=== The problem ===
The expected answer is a copy of every line in the listing that has the word "need".

=== Data records ===
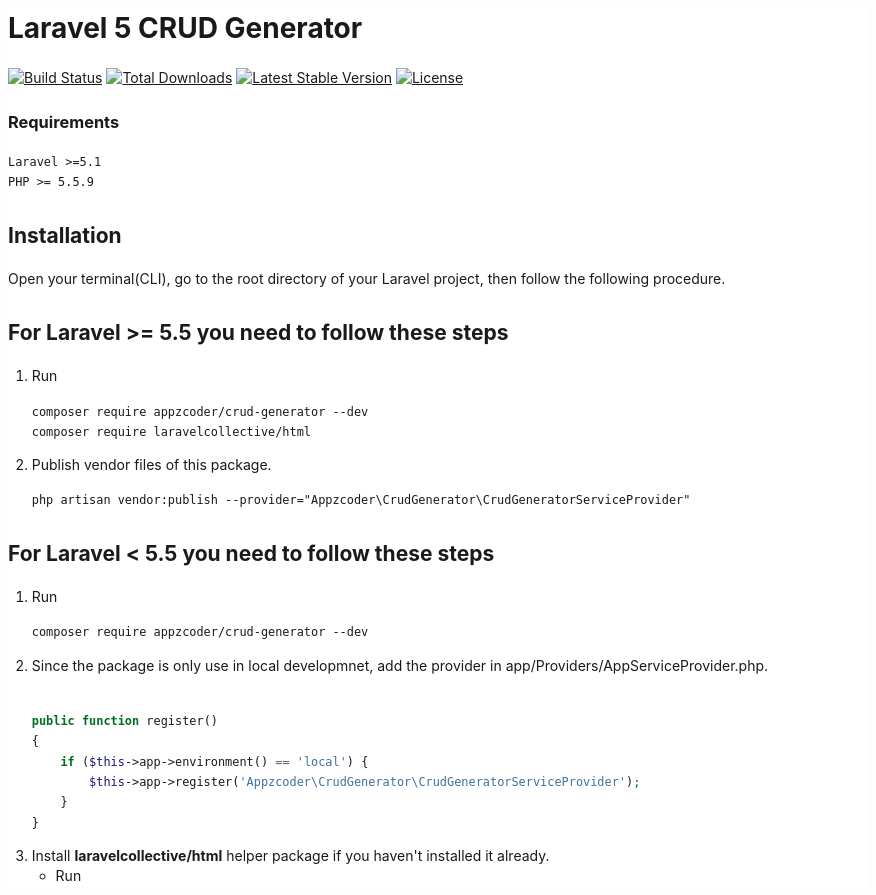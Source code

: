 # Laravel 5 CRUD Generator

[![Build Status](https://travis-ci.org/appzcoder/crud-generator.svg)](https://travis-ci.org/appzcoder/crud-generator.svg)
[![Total Downloads](https://poser.pugx.org/appzcoder/crud-generator/d/total.svg)](https://packagist.org/packages/appzcoder/crud-generator)
[![Latest Stable Version](https://poser.pugx.org/appzcoder/crud-generator/v/stable.svg)](https://packagist.org/packages/appzcoder/crud-generator)
[![License](https://poser.pugx.org/appzcoder/crud-generator/license.svg)](https://packagist.org/packages/appzcoder/crud-generator)

### Requirements
    Laravel >=5.1
    PHP >= 5.5.9

## Installation
Open your terminal(CLI), go to the root directory of your Laravel project, then follow the following procedure.

For Laravel >= 5.5 you need to follow these steps
---

1. Run
    ```
    composer require appzcoder/crud-generator --dev
    composer require laravelcollective/html
    ```

2. Publish vendor files of this package.
    ```
    php artisan vendor:publish --provider="Appzcoder\CrudGenerator\CrudGeneratorServiceProvider"
    ```

For Laravel < 5.5 you need to follow these steps
---

1. Run
    ```
    composer require appzcoder/crud-generator --dev
    ```
2. Since the package is only use in local developmnet, add the provider in app/Providers/AppServiceProvider.php.
    ```php

    public function register()
    {
        if ($this->app->environment() == 'local') {
            $this->app->register('Appzcoder\CrudGenerator\CrudGeneratorServiceProvider');
        }
    }
    ```
3. Install **laravelcollective/html** helper package if you haven't installed it already.
    * Run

=== Answer to the problem ===
For Laravel >= 5.5 you need to follow these steps
For Laravel < 5.5 you need to follow these steps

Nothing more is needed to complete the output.